- _EXERCISE INSTRUCTIONS_: In your answer, every line of the records should be written out exactly.

- _STORED DATA_:
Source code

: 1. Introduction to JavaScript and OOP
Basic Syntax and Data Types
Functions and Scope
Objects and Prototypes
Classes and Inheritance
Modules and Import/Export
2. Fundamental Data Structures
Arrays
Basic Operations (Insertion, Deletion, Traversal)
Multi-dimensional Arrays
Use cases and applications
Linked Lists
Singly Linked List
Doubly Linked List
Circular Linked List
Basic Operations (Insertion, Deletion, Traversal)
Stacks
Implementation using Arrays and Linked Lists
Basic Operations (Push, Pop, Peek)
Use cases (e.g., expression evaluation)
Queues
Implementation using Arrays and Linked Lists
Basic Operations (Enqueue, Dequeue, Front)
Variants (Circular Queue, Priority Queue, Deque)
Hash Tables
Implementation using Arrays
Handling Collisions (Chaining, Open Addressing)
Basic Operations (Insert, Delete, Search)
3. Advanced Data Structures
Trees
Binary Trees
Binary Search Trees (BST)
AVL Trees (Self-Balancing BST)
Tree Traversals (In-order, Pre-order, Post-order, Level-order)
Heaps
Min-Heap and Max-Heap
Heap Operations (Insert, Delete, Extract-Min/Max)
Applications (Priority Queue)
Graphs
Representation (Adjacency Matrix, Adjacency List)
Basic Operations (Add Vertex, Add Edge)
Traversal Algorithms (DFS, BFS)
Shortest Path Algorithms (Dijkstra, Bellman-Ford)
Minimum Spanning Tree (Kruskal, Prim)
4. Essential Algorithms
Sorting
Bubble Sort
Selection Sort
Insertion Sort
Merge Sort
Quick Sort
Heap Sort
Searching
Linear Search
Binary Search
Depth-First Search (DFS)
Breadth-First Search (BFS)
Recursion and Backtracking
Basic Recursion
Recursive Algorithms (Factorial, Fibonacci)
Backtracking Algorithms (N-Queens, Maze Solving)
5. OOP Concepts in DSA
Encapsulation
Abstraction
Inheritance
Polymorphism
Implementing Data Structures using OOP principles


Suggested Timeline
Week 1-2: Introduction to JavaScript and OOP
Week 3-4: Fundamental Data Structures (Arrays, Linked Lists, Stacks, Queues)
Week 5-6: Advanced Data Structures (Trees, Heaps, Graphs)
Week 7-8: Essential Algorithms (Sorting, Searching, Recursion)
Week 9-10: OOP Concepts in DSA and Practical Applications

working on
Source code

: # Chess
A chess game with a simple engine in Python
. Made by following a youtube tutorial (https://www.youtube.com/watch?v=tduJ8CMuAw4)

- _SOLUTION_:
Source code

: 1. Introduction to JavaScript and OOP
Basic Syntax and Data Types
Functions and Scope
Objects and Prototypes
Classes and Inheritance
Modules and Import/Export
2. Fundamental Data Structures
Arrays
Basic Operations (Insertion, Deletion, Traversal)
Multi-dimensional Arrays
Use cases and applications
Linked Lists
Singly Linked List
Doubly Linked List
Circular Linked List
Basic Operations (Insertion, Deletion, Traversal)
Stacks
Implementation using Arrays and Linked Lists
Basic Operations (Push, Pop, Peek)
Use cases (e.g., expression evaluation)
Queues
Implementation using Arrays and Linked Lists
Basic Operations (Enqueue, Dequeue, Front)
Variants (Circular Queue, Priority Queue, Deque)
Hash Tables
Implementation using Arrays
Handling Collisions (Chaining, Open Addressing)
Basic Operations (Insert, Delete, Search)
3. Advanced Data Structures
Trees
Binary Trees
Binary Search Trees (BST)
AVL Trees (Self-Balancing BST)
Tree Traversals (In-order, Pre-order, Post-order, Level-order)
Heaps
Min-Heap and Max-Heap
Heap Operations (Insert, Delete, Extract-Min/Max)
Applications (Priority Queue)
Graphs
Representation (Adjacency Matrix, Adjacency List)
Basic Operations (Add Vertex, Add Edge)
Traversal Algorithms (DFS, BFS)
Shortest Path Algorithms (Dijkstra, Bellman-Ford)
Minimum Spanning Tree (Kruskal, Prim)
4. Essential Algorithms
Sorting
Bubble Sort
Selection Sort
Insertion Sort
Merge Sort
Quick Sort
Heap Sort
Searching
Linear Search
Binary Search
Depth-First Search (DFS)
Breadth-First Search (BFS)
Recursion and Backtracking
Basic Recursion
Recursive Algorithms (Factorial, Fibonacci)
Backtracking Algorithms (N-Queens, Maze Solving)
5. OOP Concepts in DSA
Encapsulation
Abstraction
Inheritance
Polymorphism
Implementing Data Structures using OOP principles


Suggested Timeline
Week 1-2: Introduction to JavaScript and OOP
Week 3-4: Fundamental Data Structures (Arrays, Linked Lists, Stacks, Queues)
Week 5-6: Advanced Data Structures (Trees, Heaps, Graphs)
Week 7-8: Essential Algorithms (Sorting, Searching, Recursion)
Week 9-10: OOP Concepts in DSA and Practical Applications

working on
Source code

: # Chess
A chess game with a simple engine in Python
. Made by following a youtube tutorial (https://www.youtube.com/watch?v=tduJ8CMuAw4)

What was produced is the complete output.